(Source texts of formatted documents)
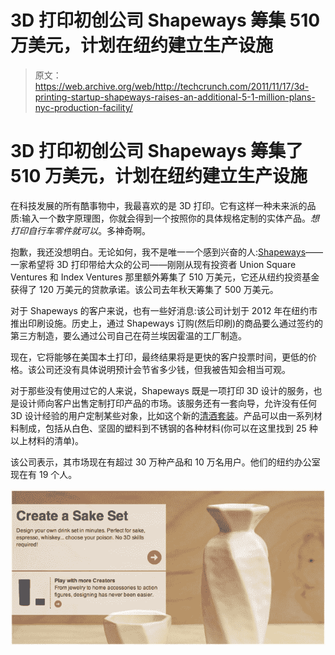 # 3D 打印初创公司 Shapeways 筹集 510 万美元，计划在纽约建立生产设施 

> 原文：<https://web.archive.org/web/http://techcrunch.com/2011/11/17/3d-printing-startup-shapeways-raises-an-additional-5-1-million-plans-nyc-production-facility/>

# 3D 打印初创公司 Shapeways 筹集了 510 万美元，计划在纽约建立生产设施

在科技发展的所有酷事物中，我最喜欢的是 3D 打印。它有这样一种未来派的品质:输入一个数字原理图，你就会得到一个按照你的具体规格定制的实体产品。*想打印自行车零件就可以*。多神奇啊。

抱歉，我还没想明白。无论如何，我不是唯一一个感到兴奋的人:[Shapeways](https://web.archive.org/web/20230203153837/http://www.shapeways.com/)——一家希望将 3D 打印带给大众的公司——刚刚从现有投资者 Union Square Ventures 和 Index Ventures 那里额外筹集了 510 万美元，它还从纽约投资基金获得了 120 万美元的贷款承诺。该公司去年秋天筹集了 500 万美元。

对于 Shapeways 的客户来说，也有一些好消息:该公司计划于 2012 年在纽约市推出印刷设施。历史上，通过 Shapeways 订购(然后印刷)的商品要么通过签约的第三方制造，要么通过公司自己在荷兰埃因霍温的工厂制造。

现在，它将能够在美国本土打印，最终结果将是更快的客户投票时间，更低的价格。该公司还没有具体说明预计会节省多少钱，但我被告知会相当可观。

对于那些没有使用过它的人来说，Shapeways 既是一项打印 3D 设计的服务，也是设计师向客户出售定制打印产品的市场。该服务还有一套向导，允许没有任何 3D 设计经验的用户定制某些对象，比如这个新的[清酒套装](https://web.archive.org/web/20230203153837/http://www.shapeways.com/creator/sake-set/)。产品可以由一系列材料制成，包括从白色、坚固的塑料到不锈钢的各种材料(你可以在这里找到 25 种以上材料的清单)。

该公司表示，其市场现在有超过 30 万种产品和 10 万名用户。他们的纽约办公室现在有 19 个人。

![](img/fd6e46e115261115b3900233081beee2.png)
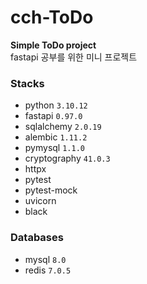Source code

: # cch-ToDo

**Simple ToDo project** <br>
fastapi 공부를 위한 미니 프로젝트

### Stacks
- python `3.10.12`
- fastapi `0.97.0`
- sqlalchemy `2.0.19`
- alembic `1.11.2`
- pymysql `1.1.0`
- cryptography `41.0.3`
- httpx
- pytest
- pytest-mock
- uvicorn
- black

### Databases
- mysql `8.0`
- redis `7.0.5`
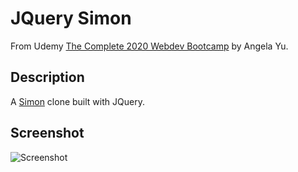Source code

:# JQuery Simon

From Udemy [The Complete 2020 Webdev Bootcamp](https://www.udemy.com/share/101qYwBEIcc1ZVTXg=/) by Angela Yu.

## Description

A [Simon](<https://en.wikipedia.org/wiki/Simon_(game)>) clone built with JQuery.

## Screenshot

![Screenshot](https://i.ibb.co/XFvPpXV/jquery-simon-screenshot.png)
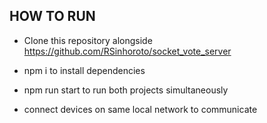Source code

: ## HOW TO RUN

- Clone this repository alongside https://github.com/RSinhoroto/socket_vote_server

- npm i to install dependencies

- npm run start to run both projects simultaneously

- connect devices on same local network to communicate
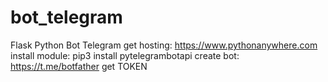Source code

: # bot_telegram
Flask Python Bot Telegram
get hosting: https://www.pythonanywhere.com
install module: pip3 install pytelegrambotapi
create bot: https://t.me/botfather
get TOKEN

The task:
When you reach the line with "## Description" in the entries above, start copying, and go on word for word to the last line; skip any picture.

Task output:
## Description

A [Simon](<https://en.wikipedia.org/wiki/Simon_(game)>) clone built with JQuery.

## Screenshot

![Screenshot](https://i.ibb.co/XFvPpXV/jquery-simon-screenshot.png)
Source code

: ## HOW TO RUN

- Clone this repository alongside https://github.com/RSinhoroto/socket_vote_server

- npm i to install dependencies

- npm run start to run both projects simultaneously

- connect devices on same local network to communicate
Source code

: # bot_telegram
Flask Python Bot Telegram
get hosting: https://www.pythonanywhere.com
install module: pip3 install pytelegrambotapi
create bot: https://t.me/botfather
get TOKEN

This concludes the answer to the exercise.